Ama kirpiyi bir ayrı seviyorum. Yanından geçerken meraklı gözlerle izliyor beni. Biliyorum tedirgin ama üç yıldır karşılaşıyoruz ve az çok tanıdık artık birbirimizi. Hayata beraber meydan okuyoruz, sanki. Ama daha çok o meydan okuyor. Onca betonun arasında hayatta kalabiliyor. Ve bir insan olarak şaşırıyorum onun direngenliğine. Hatta özeniyorum. Tek başına yaşayabilmesine, kendini koruyabilmesine.
**
Küba’da da en çok buna şaşırmıştım. Onca betonun arasında Küba’nın tek başına yaşayabilmesine, kendini korumasına. “90lar” demişti Norma, “çok zordu.
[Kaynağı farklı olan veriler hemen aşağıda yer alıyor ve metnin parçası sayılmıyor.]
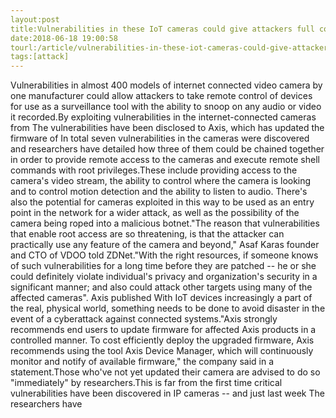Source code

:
 ```yaml
---
layout:post
title:Vulnerabilities in these IoT cameras could give attackers full control, warn researchers
date:2018-06-18 19:00:58
tourl:/article/vulnerabilities-in-these-iot-cameras-could-give-attackers-full-control-warn-researchers/
tags:[attack]
---
```

Vulnerabilities in almost 400 models of internet connected video camera by one manufacturer could allow attackers to take remote control of devices for use as a surveillance tool with the ability to snoop on any audio or video it recorded.By exploiting vulnerabilities in the internet-connected cameras from The vulnerabilities have been disclosed to Axis, which has updated the firmware of In total seven vulnerabilities in the cameras were discovered and researchers have detailed how three of them could be chained together in order to provide remote access to the cameras and execute remote shell commands with root privileges.These include providing access to the camera's video stream, the ability to control where the camera is looking and to control motion detection and the ability to listen to audio. There's also the potential for cameras exploited in this way to be used as an entry point in the network for a wider attack, as well as the possibility of the camera being roped into a malicious botnet."The reason that vulnerabilities that enable root access are so threatening, is that the attacker can practically use any feature of the camera and beyond," Asaf Karas founder and CTO of VDOO told ZDNet."With the right resources, if someone knows of such vulnerabilities for a long time before they are patched -- he or she could definitely violate individual's privacy and organization's security in a significant manner; and also could attack other targets using many of the affected cameras". Axis published With IoT devices increasingly a part of the real, physical world, something needs to be done to avoid disaster in the event of a cyberattack against connected systems."Axis strongly recommends end users to update firmware for affected Axis products in a controlled manner. To cost efficiently deploy the upgraded firmware, Axis recommends using the tool Axis Device Manager, which will continuously monitor and notify of available firmware," the company said in a statement.Those who've not yet updated their camera are advised to do so "immediately" by researchers.This is far from the first time critical vulnerabilities have been discovered in IP cameras -- and just last week The researchers have 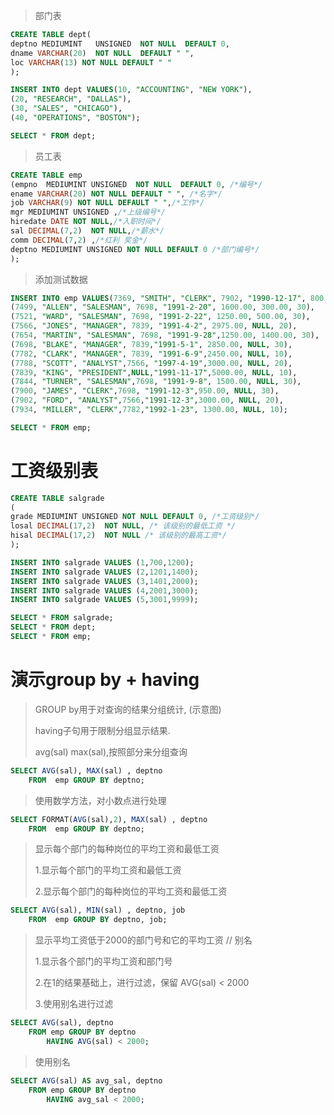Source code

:> 部门表
>
```sql
CREATE TABLE dept(
deptno MEDIUMINT   UNSIGNED  NOT NULL  DEFAULT 0, 
dname VARCHAR(20)  NOT NULL  DEFAULT " ",
loc VARCHAR(13) NOT NULL DEFAULT " "
);

INSERT INTO dept VALUES(10, "ACCOUNTING", "NEW YORK"), 
(20, "RESEARCH", "DALLAS"), 
(30, "SALES", "CHICAGO"), 
(40, "OPERATIONS", "BOSTON");

SELECT * FROM dept;
```

> 员工表
>
```sql
CREATE TABLE emp
(empno  MEDIUMINT UNSIGNED  NOT NULL  DEFAULT 0, /*编号*/
ename VARCHAR(20) NOT NULL DEFAULT " ", /*名字*/
job VARCHAR(9) NOT NULL DEFAULT " ",/*工作*/
mgr MEDIUMINT UNSIGNED ,/*上级编号*/
hiredate DATE NOT NULL,/*入职时间*/
sal DECIMAL(7,2)  NOT NULL,/*薪水*/
comm DECIMAL(7,2) ,/*红利 奖金*/
deptno MEDIUMINT UNSIGNED NOT NULL DEFAULT 0 /*部门编号*/
);
```

> 添加测试数据
>
```sql
INSERT INTO emp VALUES(7369, "SMITH", "CLERK", 7902, "1990-12-17", 800.00,NULL , 20), 
(7499, "ALLEN", "SALESMAN", 7698, "1991-2-20", 1600.00, 300.00, 30),  
(7521, "WARD", "SALESMAN", 7698, "1991-2-22", 1250.00, 500.00, 30),  
(7566, "JONES", "MANAGER", 7839, "1991-4-2", 2975.00, NULL, 20),  
(7654, "MARTIN", "SALESMAN", 7698, "1991-9-28",1250.00, 1400.00, 30),  
(7698, "BLAKE", "MANAGER", 7839,"1991-5-1", 2850.00, NULL, 30),  
(7782, "CLARK", "MANAGER", 7839, "1991-6-9",2450.00, NULL, 10),  
(7788, "SCOTT", "ANALYST",7566, "1997-4-19",3000.00, NULL, 20),  
(7839, "KING", "PRESIDENT",NULL,"1991-11-17",5000.00, NULL, 10),  
(7844, "TURNER", "SALESMAN",7698, "1991-9-8", 1500.00, NULL, 30),  
(7900, "JAMES", "CLERK",7698, "1991-12-3",950.00, NULL, 30),  
(7902, "FORD", "ANALYST",7566,"1991-12-3",3000.00, NULL, 20),  
(7934, "MILLER", "CLERK",7782,"1992-1-23", 1300.00, NULL, 10);

SELECT * FROM emp;
```



# 工资级别表

```sql
CREATE TABLE salgrade
(
grade MEDIUMINT UNSIGNED NOT NULL DEFAULT 0, /*工资级别*/ 
losal DECIMAL(17,2)  NOT NULL, /* 该级别的最低工资 */
hisal DECIMAL(17,2)  NOT NULL /* 该级别的最高工资*/
);

INSERT INTO salgrade VALUES (1,700,1200);
INSERT INTO salgrade VALUES (2,1201,1400);
INSERT INTO salgrade VALUES (3,1401,2000);
INSERT INTO salgrade VALUES (4,2001,3000);
INSERT INTO salgrade VALUES (5,3001,9999);

SELECT * FROM salgrade;
SELECT * FROM dept;
SELECT * FROM emp;
```



# 演示group by + having

> GROUP by用于对查询的结果分组统计, (示意图)
>
> having子句用于限制分组显示结果.
>
> avg(sal) max(sal),按照部分来分组查询
>
```sql
SELECT AVG(sal), MAX(sal) , deptno 
	FROM  emp GROUP BY deptno; 
```

> 使用数学方法，对小数点进行处理
>
```sql
SELECT FORMAT(AVG(sal),2), MAX(sal) , deptno 
	FROM  emp GROUP BY deptno; 
```

> 显示每个部门的每种岗位的平均工资和最低工资
>
> 1.显示每个部门的平均工资和最低工资
>
> 2.显示每个部门的每种岗位的平均工资和最低工资
>
```sql
SELECT AVG(sal), MIN(sal) , deptno, job 
	FROM  emp GROUP BY deptno, job; 
```

> 显示平均工资低于2000的部门号和它的平均工资 // 别名
>
> 1.显示各个部门的平均工资和部门号
>
> 2.在1的结果基础上，进行过滤，保留 AVG(sal) < 2000
>
> 3.使用别名进行过滤 
>
```sql
SELECT AVG(sal), deptno 
	FROM emp GROUP BY deptno
		HAVING AVG(sal) < 2000;
```

> 使用别名		
>
```sql
SELECT AVG(sal) AS avg_sal, deptno 
	FROM emp GROUP BY deptno
		HAVING avg_sal < 2000;	
```
		





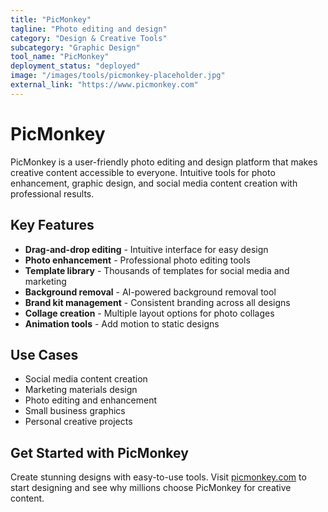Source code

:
 ```yaml
---
title: "PicMonkey"
tagline: "Photo editing and design"
category: "Design & Creative Tools"
subcategory: "Graphic Design"
tool_name: "PicMonkey"
deployment_status: "deployed"
image: "/images/tools/picmonkey-placeholder.jpg"
external_link: "https://www.picmonkey.com"
---
```


# PicMonkey

PicMonkey is a user-friendly photo editing and design platform that makes creative content accessible to everyone. Intuitive tools for photo enhancement, graphic design, and social media content creation with professional results.

## Key Features

- **Drag-and-drop editing** - Intuitive interface for easy design
- **Photo enhancement** - Professional photo editing tools
- **Template library** - Thousands of templates for social media and marketing
- **Background removal** - AI-powered background removal tool
- **Brand kit management** - Consistent branding across all designs
- **Collage creation** - Multiple layout options for photo collages
- **Animation tools** - Add motion to static designs

## Use Cases

- Social media content creation
- Marketing materials design
- Photo editing and enhancement
- Small business graphics
- Personal creative projects

## Get Started with PicMonkey

Create stunning designs with easy-to-use tools. Visit [picmonkey.com](https://www.picmonkey.com) to start designing and see why millions choose PicMonkey for creative content.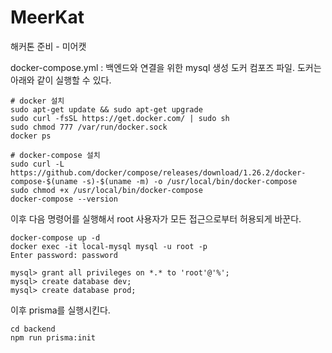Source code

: # MeerKat
해커톤 준비 - 미어캣

docker-compose.yml : 백엔드와 연결을 위한 mysql 생성 도커 컴포즈 파일. 도커는 아래와 같이 실행할 수 있다.
```
# docker 설치
sudo apt-get update && sudo apt-get upgrade
sudo curl -fsSL https://get.docker.com/ | sudo sh
sudo chmod 777 /var/run/docker.sock
docker ps

# docker-compose 설치
sudo curl -L https://github.com/docker/compose/releases/download/1.26.2/docker-compose-$(uname -s)-$(uname -m) -o /usr/local/bin/docker-compose
sudo chmod +x /usr/local/bin/docker-compose
docker-compose --version 
```

이후 다음 명령어를 실행해서 root 사용자가 모든 접근으로부터 허용되게 바꾼다.
```
docker-compose up -d
docker exec -it local-mysql mysql -u root -p
Enter password: password

mysql> grant all privileges on *.* to 'root'@'%';
mysql> create database dev;
mysql> create database prod;
```

이후 prisma를 실행시킨다.
```
cd backend
npm run prisma:init
```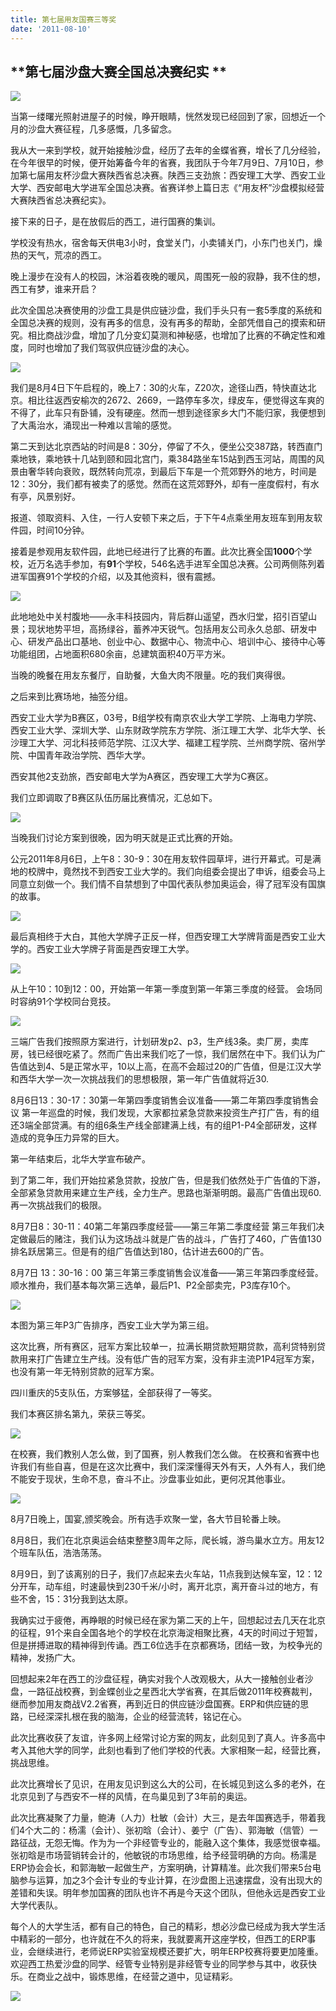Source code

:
 ```yaml
---
title: 第七届用友国赛三等奖
date: '2011-08-10'
---
```


## ****第七届沙盘大赛全国总决赛纪实** **

![](https://cdn.jsdelivr.net/gh/jn66/blogimg@master/2021-04-08-8812.jpg)

当第一缕曙光照射进屋子的时候，睁开眼睛，恍然发现已经回到了家，回想近一个月的沙盘大赛征程，几多感慨，几多留念。

我从大一来到学校，就开始接触沙盘，经历了去年的金蝶省赛，增长了几分经验，在今年很早的时候，便开始筹备今年的省赛，我团队于今年7月9日、7月10日，参加第七届用友杯沙盘大赛陕西省总决赛。陕西三支劲旅：西安理工大学、西安工业大学、西安邮电大学进军全国总决赛。省赛详参上篇日志《“用友杯”沙盘模拟经营大赛陕西省总决赛纪实》。

接下来的日子，是在放假后的西工，进行国赛的集训。

学校没有热水，宿舍每天供电3小时，食堂关门，小卖铺关门，小东门也关门，燥热的天气，荒凉的西工。

晚上漫步在没有人的校园，沐浴着夜晚的暖风，周围死一般的寂静，我不住的想，西工有梦，谁来开启？

此次全国总决赛使用的沙盘工具是供应链沙盘，我们手头只有一套5季度的系统和全国总决赛的规则，没有再多的信息，没有再多的帮助，全部凭借自己的摸索和研究。相比商战沙盘，增加了几分变幻莫测和神秘感，也增加了比赛的不确定性和难度，同时也增加了我们驾驭供应链沙盘的决心。

![](https://cdn.jsdelivr.net/gh/jn66/blogimg@master/2021-04-10-6762.jpg)

我们是8月4日下午启程的，晚上7：30的火车，Z20次，途径山西，特快直达北京。相比往返西安榆次的2672、2669，一路停车多次，绿皮车，便觉得这车爽的不得了，此车只有卧铺，没有硬座。然而一想到途径家乡大门不能归家，我便想到了大禹治水，涌现出一种难以言喻的感觉。

第二天到达北京西站的时间是8：30分，停留了不久，便坐公交387路，转西直门乘地铁，乘地铁十几站到颐和园北宫门，乘384路坐车15站到西玉河站，周围的风景由奢华转向衰败，既然转向荒凉，到最后下车是一个荒郊野外的地方，时间是12：30分，我们都有被卖了的感觉。然而在这荒郊野外，却有一座度假村，有水有亭，风景别好。

报道、领取资料、入住，一行人安顿下来之后，于下午4点乘坐用友班车到用友软件园，时间10分钟。

接着是参观用友软件园，此地已经进行了比赛的布置。此次比赛全国**1000**个学校，近万名选手参加，有**91**个学校，546名选手进军全国总决赛。公司两侧陈列着进军国赛91个学校的介绍，以及其他资料，很有震撼。

![](https://cdn.jsdelivr.net/gh/jn66/blogimg@master/2021-04-10-b289.jpg)

此地地处中关村腹地——永丰科技园内，背后群山遥望，西水归堂，招引百望山景；现状地势平坦，高扬绿谷，蓄养冲天锐气。包括用友公司永久总部、研发中心、研发产品出口基地、创业中心、数据中心、物流中心、培训中心、接待中心等功能组团，占地面积680余亩，总建筑面积40万平方米。

当晚的晚餐在用友东餐厅，自助餐，大鱼大肉不限量。吃的我们爽得很。

之后来到比赛场地，抽签分组。

西安工业大学为B赛区，03号，B组学校有南京农业大学工学院、上海电力学院、西安工业大学、深圳大学、山东财政学院东方学院、浙江理工大学、北华大学、长沙理工大学、河北科技师范学院、江汉大学、福建工程学院、兰州商学院、宿州学院、中国青年政治学院、西华大学。

西安其他2支劲旅，西安邮电大学为A赛区，西安理工大学为C赛区。

我们立即调取了B赛区队伍历届比赛情况，汇总如下。

![](https://cdn.jsdelivr.net/gh/jn66/blogimg@master/2021-04-10-a3ff.jpg)

当晚我们讨论方案到很晚，因为明天就是正式比赛的开始。

公元2011年8月6日，上午8：30-9：30在用友软件园草坪，进行开幕式。可是满地的校牌中，竟然找不到西安工业大学的。我们向组委会提出了申诉，组委会马上同意立刻做一个。我们情不自禁想到了中国代表队参加奥运会，得了冠军没有国旗的故事。

![](https://cdn.jsdelivr.net/gh/jn66/blogimg@master/2021-04-08-0d01.jpg)

最后真相终于大白，其他大学牌子正反一样，但西安理工大学牌背面是西安工业大学的。西安工业大学牌子背面是西安理工大学。

![](https://cdn.jsdelivr.net/gh/jn66/blogimg@master/2021-04-10-70e5.jpg)

从上午10：10到12：00，开始第一年第一季度到第一年第三季度的经营。
会场同时容纳91个学校同台竞技。

![](https://cdn.jsdelivr.net/gh/jn66/blogimg@master/2021-04-08-9aa6.jpg)



三端广告我们按照原方案进行，计划研发p2、p3，生产线3条。卖厂房，卖库房，钱已经很吃紧了。然而广告出来我们吃了一惊，我们居然在中下。我们认为广告值达到4、5是正常水平，10以上高，在高不会超过20的广告值，但是江汉大学和西华大学一次一次挑战我们的思想极限，第一年广告值就将近30.

 

8月6日13：30-17：30第一年第四季度销售会议准备——第二年第四季度销售会议
第一年巡盘的时候，我们发现，大家都拉紧急贷款来投资生产打广告，有的组还3端全部贷满。有的组6条生产线全部建满上线，有的组P1-P4全部研发，这样造成的竞争压力异常的巨大。

第一年结束后，北华大学宣布破产。

到了第二年，我们开始拉紧急贷款，投放广告，但是我们依然处于广告值的下游，全部紧急贷款用来建立生产线，全力生产。思路也渐渐明朗。最高广告值出现60.再一次挑战我们的极限。

 

8月7日8：30-11：40第二年第四季度经营——第三年第二季度经营
第三年我们决定做最后的赌注，我们认为这场战斗就是广告的战斗，广告打了460，广告值130排名跃居第三。但是有的组广告值达到180，估计进去600的广告。

8月7日 13：30-16：00 第三年第三季度销售会议准备——第三年第四季度经营。
顺水推舟，我们基本每次第三选单，最后P1、P2全部卖完，P3库存10个。

![](https://cdn.jsdelivr.net/gh/jn66/blogimg@master/2021-04-10-57ab.jpg)

本图为第三年P3广告排序，西安工业大学为第三组。



这次比赛，所有赛区，冠军方案比较单一，拉满长期贷款短期贷款，高利贷特别贷款用来打广告建立生产线。没有低广告的冠军方案，没有非主流P1P4冠军方案，也没有第一年无特别贷款的冠军方案。

 四川重庆的5支队伍，方案够猛，全部获得了一等奖。

我们本赛区排名第九，荣获三等奖。

![](https://cdn.jsdelivr.net/gh/jn66/blogimg@master/2021-04-08-ebe8.jpg)

在校赛，我们教别人怎么做，到了国赛，别人教我们怎么做。
在校赛和省赛中也许我们有些自喜，但是在这次比赛中，我们深深懂得天外有天，人外有人，我们绝不能安于现状，生命不息，奋斗不止。沙盘事业如此，更何况其他事业。



![](https://cdn.jsdelivr.net/gh/jn66/blogimg@master/2021-04-10-c87e.jpg)

8月7日晚上，国宴,颁奖晚会。所有选手欢聚一堂，各大节目轮番上映。



8月8日，我们在北京奥运会结束整整3周年之际，爬长城，游鸟巢水立方。用友12个班车队伍，浩浩荡荡。



8月9日，到了该离别的日子，我们7点起来去火车站，11点我到达候车室，12：12分开车，动车组，时速最快到230千米/小时，离开北京，离开奋斗过的地方，有些不舍，15：31分我到达太原。

我确实过于疲倦，再睁眼的时候已经在家为第二天的上午，回想起过去几天在北京的征程，91个来自全国各地个的学校在北京海淀相聚比赛，4天的时间过于短暂，但是拼搏进取的精神得到传诵。西工6位选手在京都赛场，团结一致，为校争光的精神，发扬广大。

回想起来2年在西工的沙盘征程，确实对我个人改观极大，从大一接触创业者沙盘，一路征战校赛，到金蝶创业之星西北大学省赛，在其后做2011年校赛裁判，继而参加用友商战V2.2省赛，再到近日的供应链沙盘国赛。ERP和供应链的思路，已经深深扎根在我的脑海，企业的经营流转，铭记在心。

此次比赛收获了友谊，许多网上经常讨论方案的网友，此刻见到了真人。许多高中考入其他大学的同学，此刻也看到了他们学校的代表。大家相聚一起，经营比赛，挑战思维。

此次比赛增长了见识，在用友见识到这么大的公司，在长城见到这么多的老外，在北京见到了与西安不一样的风情，在鸟巢见到了3年前的奥运。

此次比赛凝聚了力量，鲍涛（人力）杜敏（会计）大三，是去年国赛选手，带着我们4个大二的：杨濡（会计）、张初晗（会计）、姜宁（广告）、郭海敏（信管）一路征战，无怨无悔。作为为一个非经管专业的，能融入这个集体，我感觉很幸福。张初晗是市场营销转会计的，他敏锐的市场思维，给予经营明确的方向。杨濡是ERP协会会长，和郭海敏一起做生产，方案明确，计算精准。此次我们带来5台电脑参与运算，加之3个会计专业的专业计算，在沙盘图上迅速摆盘，没有出现大的差错和失误。明年参加国赛的团队也许不再是今天这个团队，但他永远是西安工业大学代表队。

每个人的大学生活，都有自己的特色，自己的精彩，想必沙盘已经成为我大学生活中精彩的一部分，也许就在不久的将来，我就要离开这座学校，但西工的ERP事业，会继续进行，老师说ERP实验室规模还要扩大，明年ERP校赛将要更加隆重。欢迎西工热爱沙盘的同学、经管专业特别是非经管专业的同学参与其中，收获快乐。在商业之战中，锻炼思维，在经营之道中，见证精彩。

![](https://cdn.jsdelivr.net/gh/jn66/blogimg@master/2021-04-08-f94f.jpg)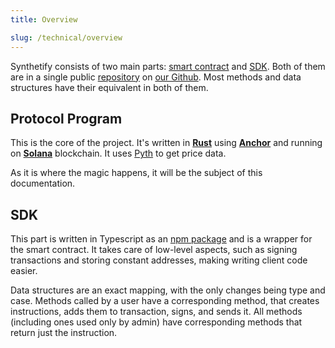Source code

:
 ```yaml
---
title: Overview

slug: /technical/overview
---
```


Synthetify consists of two main parts: [smart contract](#protocol-program) and [SDK](#sdk).
Both of them are in a single public [repository](https://github.com/Synthetify/synthetify-protocol) on [our Github](https://github.com/Synthetify). Most methods and data structures have their equivalent in both of them.

## Protocol Program

This is the core of the project. It's written in [**Rust**](https://www.rust-lang.org/)
using [**Anchor**](https://project-serum.github.io/anchor/getting-started/introduction.html)
and running on [**Solana**](https://solana.com/) blockchain.
It uses [Pyth](https://pyth.network/) to get price data.

As it is where the magic happens, it will be the subject of this documentation.

## SDK

This part is written in Typescript as an [npm package](https://www.npmjs.com/package/@synthetify/sdk) and is a wrapper for the smart contract.
It takes care of low-level aspects, such as signing transactions and storing constant addresses, making writing client code easier.

Data structures are an exact mapping, with the only changes being type and case.
Methods called by a user have a corresponding method, that creates instructions, adds them to transaction, signs, and sends it.
All methods (including ones used only by admin) have corresponding methods that return just the instruction.

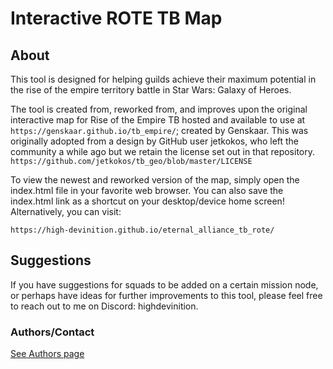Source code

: # Interactive ROTE TB Map
## About
This tool is designed for helping guilds achieve their maximum potential
in the rise of the empire territory battle in Star Wars: Galaxy of Heroes.

The tool is created from, reworked from, and improves upon the original interactive map for Rise of the Empire TB
hosted and available to use at ```https://genskaar.github.io/tb_empire/```; created by Genskaar. This was originally adopted from a 
design by GitHub user jetkokos, who left the community a while ago but we retain the license set out in that repository.
```https://github.com/jetkokos/tb_geo/blob/master/LICENSE```


To view the newest and reworked version of the map, simply open the index.html file in your favorite
web browser. You can also save the index.html link as a shortcut on your desktop/device home screen! Alternatively, you can visit: 

```https://high-devinition.github.io/eternal_alliance_tb_rote/``` 

## Suggestions
If you have suggestions for squads to be added on a certain mission node, or perhaps have ideas for further improvements to this tool, please feel free to reach out to me on Discord: highdevinition.

### Authors/Contact
<a href="https://high-devinition.github.io/eternal_alliance_tb_rote/html/authors.html"> See Authors page </a>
Çoğu zaman tek öğün yemek vardı ve bazen o da yoktu.” Sovyetlerin yenilmesi ülke ekonomisini felç etmişti. Ama dayanmışlardı. Karşımda gülümseyerek o günleri anlatırken Norma, ben 90ları düşünmüştüm. Türkiye’de ve dünyada. Televizyonlarda Çiller, baba Bush ve Çarkıfelek vardı.
Tamam, küçük bir grup direnebilir. Bir çekirdek kendisini koruyabilir. Ama ya koca bir ülke? Koca bir toplum? Nasıl ikna edilirdi ki? Başka bir yol yoktu da katlanmışlar mıydı o günlere? Düşündükçe Türkiyeli kafam yanlış cevaplar buluyordu yanlış sorulara.
Tüm dünyanın bambaşka bir yere gittiği bir kesitte, hani neredeyse tek başına direnen bir ülkeydi Küba.
Ha, başka direnenler yok muydu aynı dönemde? Artık açık yüreklilikle sorabiliyorum kendime: Mızmızlanmak ne zaman direnmek oldu ki? Şimdi geriye bakıyorum da 90lardan bu yana ne de çok mızmızlanma var ve kendini direniş diye nasıl da yutturabilmiş tüm bunlar.